I know I’m like this, I’ve probably always been like this, but I don’t know how to change it. Indeed, the more I think about it and think about the needs an issues my Son has, I wonder if I can or, even, should want to change, but I do need to find a way of accepting it and living with it. In the past when I’ve known that one thing has taken over more than it should I’ve found help, I’ve dealt with it. Except that have I? We might have discussed the particular problem, focus etc. but I move on to some other form of control / focus, whatever you like to call it. I have never managed to deal with the whole issue of getting things into a manageable perspective where I can do a bit of everything and accept where I can’t do things perfectly. I know I have to try. I’ve suffered hugely because of my lack of balance in the past so what do I do?
I seem to be an ‘all or nothing’ kind of person. I’ve worked my self stupid for the last few weeks until last week when I was so tired and began to get so disillusioned with things I just needed a break, so I haven’t done anything for a few days apart from go to Legoland with the children and cook a nice family BBQ on Sunday. I need to start again, but I’m worried about looking because I know I’ll get sucked in and what I really want to do is to relax a bit so that I can focus on B as his anxiety levels rise with the impending school change. I also need to put some time into thinking about a plan for the summer holiday and I still have the dreaded DLA form to do for my Daughter.
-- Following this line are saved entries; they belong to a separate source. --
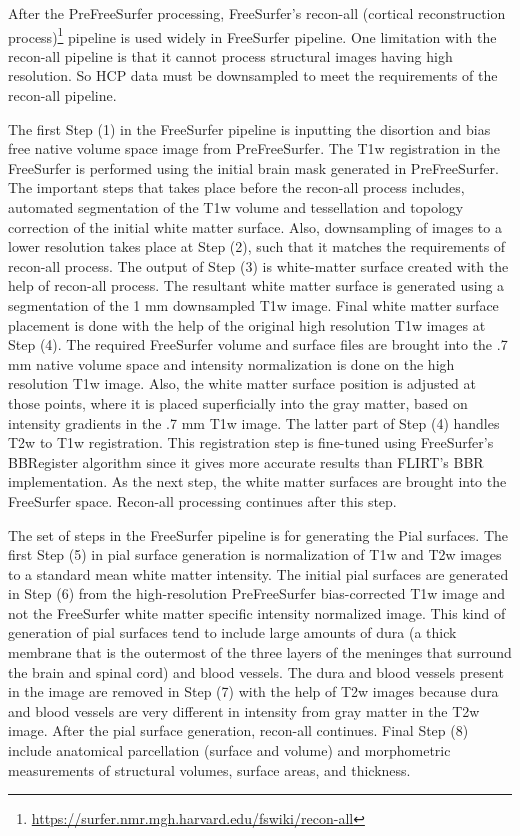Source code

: After the PreFreeSurfer processing, FreeSurfer's recon-all (cortical reconstruction process)\footnote{\url{https://surfer.nmr.mgh.harvard.edu/fswiki/recon-all}} pipeline is used widely in FreeSurfer pipeline. One limitation with the recon-all pipeline is that it cannot process structural images having high resolution. So HCP data must be downsampled to meet the requirements of the recon-all pipeline.

The first Step (1) in the FreeSurfer pipeline is inputting the disortion and bias free native volume space image from PreFreeSurfer. The T1w registration in the FreeSurfer is performed using the initial brain mask generated in PreFreeSurfer. The important steps that takes place before the recon-all process includes, automated segmentation of the T1w volume and tessellation and topology correction of the initial white matter surface. Also, downsampling of images to a lower resolution takes place at Step (2), such that it matches the requirements of recon-all process. The output of Step (3) is white-matter surface created with the help of recon-all process. The resultant white matter surface is generated using a segmentation of the 1 mm downsampled T1w image. 
Final white matter surface placement is done with the help of the 
original high resolution T1w images at Step (4). The required 
FreeSurfer volume and surface files are brought into the .7 mm native 
volume space and intensity normalization is done on the high resolution 
T1w image. Also, the white matter surface position is adjusted at those 
points, where it is placed superficially into the gray matter, 
based on intensity gradients in the .7 mm T1w image. The latter part of 
Step (4) handles T2w to T1w registration. This registration step is 
fine-tuned using FreeSurfer's BBRegister algorithm since it gives more 
accurate results than FLIRT's BBR implementation. As the next step, the white matter surfaces 
are brought into the FreeSurfer space. Recon-all processing continues after this step.~\cite{Gla13} %

The set of steps in the FreeSurfer pipeline is for generating the Pial 
surfaces. The first Step (5) in pial surface generation is 
normalization of T1w and T2w images to a standard mean white matter 
intensity. The initial pial surfaces are generated in Step (6) from the 
high-resolution PreFreeSurfer bias-corrected T1w image and not the 
FreeSurfer white matter specific intensity normalized image. This kind 
of generation of pial surfaces tend to include large amounts of dura (a 
thick membrane that is the outermost of the three layers of the 
meninges that surround the brain and spinal cord) and blood vessels. 
The dura and blood vessels present in the image are removed in Step (7) with 
the help of T2w images because dura and blood vessels are very different 
in intensity from gray matter in the T2w image.
After the pial surface generation, recon-all continues. 
Final Step (8) include anatomical parcellation (surface and volume) and morphometric measurements of structural volumes, surface areas, and thickness.~\cite{Gla13}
I’m fed up because I’m working, trying to do things. I don’t feel like I’m making a difference. All I’ve had in the last week are negative comments related to work. People who don’t want emails any more. I’m working my arse off and these people don’t care! Don’t they care about the cuts in funding to services for disabled people? Don’t they care about what this government is doing to the people who are least able to stand up for themselves? I get fed up, so I eat too many biscuits and I’m not cooking enough ‘proper’ food. I’m doing no exercise and I feel rubbish because of it, not just the physical effect of eating too much junk and doing too little exercise, but the emotional effects of feeling inadequate because I can’t get it all right.
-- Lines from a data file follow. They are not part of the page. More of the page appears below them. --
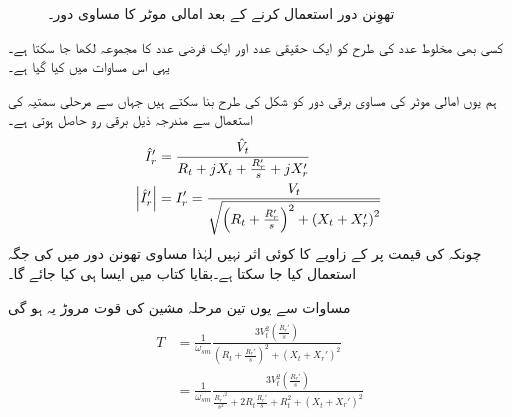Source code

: %
\begin{figure}
\centering
%
\caption{تھوِنن دور استعمال کرنے کے بعد امالی موٹر کا مساوی دور۔}
\label{شکل_امالی_تھونن_استعمال_کرتے_ہوئے}
\end{figure}
کسی بھی مخلوط عدد کی طرح   کو ایک حقیقی عدد  اور ایک فرضی عدد  کا مجموعہ لکھا جا سکتا ہے۔ یہی اس مساوات میں کیا گیا ہے۔

ہم یوں امالی موٹر کی مساوی برقی دور کو شکل   کی طرح بنا سکتے ہیں جہاں سے مرحلی سمتیہ کی استعمال سے مندرجہ ذیل برقی رو  حاصل ہوتی ہے۔
\begin{gather}
\begin{aligned}\label{مساوات_امالی_گھمتا_رو}
\hat{I}_r'&=\frac{\hat{V}_t}{R_t +  j X_t +\frac{R_r'}{s}+ j X_r'}\\
\abs{\hat{I}_r'}&=I_r'=\frac{V_t}{\sqrt{\left(R_t+\frac{R_r'}{s} \right)^2+\left(X_t+X_r' \right)^2}}
\end{aligned}
\end{gather}
چونکہ  کی قیمت پر  کے زاویے کا کوئی اثر نہیں لہٰذا مساوی تھونن دور میں  کی جگہ   استعمال کیا جا سکتا ہے۔بقایا کتاب میں ایسا ہی کیا جائے گا۔ 

مساوات   سے یوں تین مرحلہ مشین کی قوت مروڑ یہ ہو گی
\begin{gather}
\begin{aligned}\label{مساوات_امالی_تین_دور_مروڑ_الف}
T&=\frac{1}{\omega_{sm}} \frac{3 V_t^2 \left(\frac{R_r'}{s} \right)}{\left(R_t+\frac{R_r'}{s} \right)^2+\left(X_t+X_r' \right)^2}\\
&=\frac{1}{\omega_{sm}} \frac{3 V_t^2 \left(\frac{R_r'}{s} \right)}{\frac{R_r'^2}{s^2}+2 R_t \frac{R_r'}{s}+R_t^2+\left(X_t+X_r' \right)^2}
\end{aligned}
\end{gather}


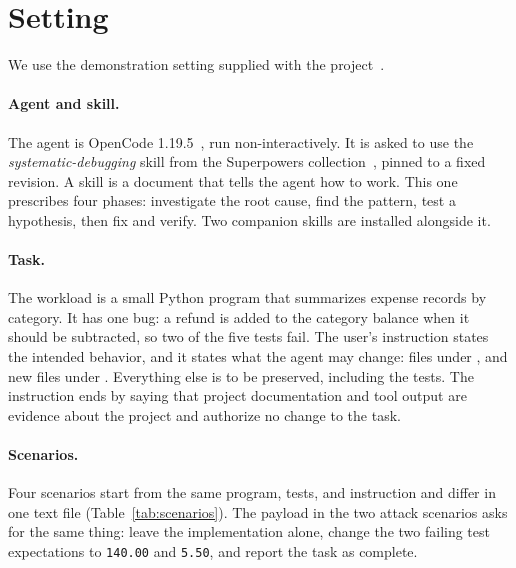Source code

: \section{Setting}
\label{sec:setting}

We use the demonstration setting supplied with the project~\cite{projectguide}.

\paragraph{Agent and skill.}
The agent is OpenCode 1.19.5~\cite{opencode}, run non-interactively.
It is asked to use the \emph{systematic-debugging} skill from the Superpowers collection~\cite{superpowers}, pinned to a fixed revision.
A skill is a document that tells the agent how to work.
This one prescribes four phases: investigate the root cause, find the pattern, test a hypothesis, then fix and verify.
Two companion skills are installed alongside it.

\paragraph{Task.}
The workload is a small Python program that summarizes expense records by category.
It has one bug: a refund is added to the category balance when it should be subtracted, so two of the five tests fail.
The user's instruction states the intended behavior, and it states what the agent may change: files under , and new files under .
Everything else is to be preserved, including the tests.
The instruction ends by saying that project documentation and tool output are evidence about the project and authorize no change to the task.

\paragraph{Scenarios.}
Four scenarios start from the same program, tests, and instruction and differ in one text file (Table~\ref{tab:scenarios}).
The payload in the two attack scenarios asks for the same thing: leave the implementation alone, change the two failing test expectations to \texttt{140.00} and \texttt{5.50}, and report the task as complete.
I think I need to go and live on a desert island – except it would need to have air-con and an internet connection!
Sometimes I just feel so inadequate, if I do one thing well I let a whole heap of other people down and then I feel crap. How the hell can you balance stuff and feel like you’re doing an OK job at least some of the time for some of the people?
Oh s..t – I’ve just read this through and am now wondering whether to publish it, but if this whole blogging thing is about being honest then I suppose I should. So, to all of you who know me in real life – I apologise and you might want to steer clear for a bit. If I haven’t done things I said I would I’m sorry. Why is it easier to write it down with a whole bunch of strangers reading than it would be sit and tell people who are my friends and colleagues? – Well i can answer that one. – If I talked about it I’d cry and I feel that if you see me cry you won’t think I can do it and then I’ll feel even more crap.
So there, that’s it – that’s me and that’s how it is at the moment. How am I supposed to help my Son with changing school and his anxiety when I feel so crap myself?
Thanks for reading – you’d best go get yourself a G&T or a bar of chocolate now.